WHAT IS EXPECTED: None of the images should appear in your copy. Transcribe the data in full.

━━━━━━━━━━━━━━━━

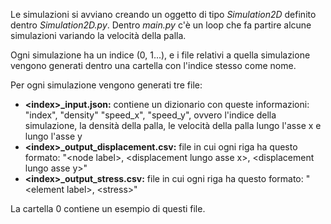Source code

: Le simulazioni si avviano creando un oggetto di tipo _Simulation2D_ definito dentro _Simulation2D.py_.
Dentro _main.py_ c'è un loop che fa partire alcune simulazioni variando la velocità della palla.

Ogni simulazione ha un indice (0, 1...), e i file relativi a quella simulazione vengono generati dentro una cartella con l'indice stesso come nome.

Per ogni simulazione vengono generati tre file:
- **\<index>_input.json:** contiene un dizionario con queste informazioni: "index", "density" "speed_x", "speed_y", ovvero l'indice della simulazione, la densità della palla, le velocità della palla lungo l'asse x e lungo l'asse y
- **\<index>_output_displacement.csv:** file in cui ogni riga ha questo formato: "\<node label>, \<displacement lungo asse x>, \<displacement lungo asse y>"
- **\<index>_output_stress.csv:** file in cui ogni riga ha questo formato: "\<element label>, \<stress>"

La cartella 0 contiene un esempio di questi file.
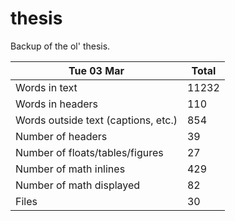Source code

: thesis
======
Backup of the ol' thesis.

Tue 03 Mar | Total
---|---
Words in text| 11232
Words in headers| 110
Words outside text (captions, etc.)| 854
Number of headers| 39
Number of floats/tables/figures| 27
Number of math inlines| 429
Number of math displayed| 82
Files| 30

━━━━━━━━━━━━━━━━

ANSWER SPACE:
Source code

: Le simulazioni si avviano creando un oggetto di tipo _Simulation2D_ definito dentro _Simulation2D.py_.
Dentro _main.py_ c'è un loop che fa partire alcune simulazioni variando la velocità della palla.

Ogni simulazione ha un indice (0, 1...), e i file relativi a quella simulazione vengono generati dentro una cartella con l'indice stesso come nome.

Per ogni simulazione vengono generati tre file:
- **\<index>_input.json:** contiene un dizionario con queste informazioni: "index", "density" "speed_x", "speed_y", ovvero l'indice della simulazione, la densità della palla, le velocità della palla lungo l'asse x e lungo l'asse y
- **\<index>_output_displacement.csv:** file in cui ogni riga ha questo formato: "\<node label>, \<displacement lungo asse x>, \<displacement lungo asse y>"
- **\<index>_output_stress.csv:** file in cui ogni riga ha questo formato: "\<element label>, \<stress>"

La cartella 0 contiene un esempio di questi file.
Source code

: thesis
======
Backup of the ol' thesis.

Tue 03 Mar | Total
---|---
Words in text| 11232
Words in headers| 110
Words outside text (captions, etc.)| 854
Number of headers| 39
Number of floats/tables/figures| 27
Number of math inlines| 429
Number of math displayed| 82
Files| 30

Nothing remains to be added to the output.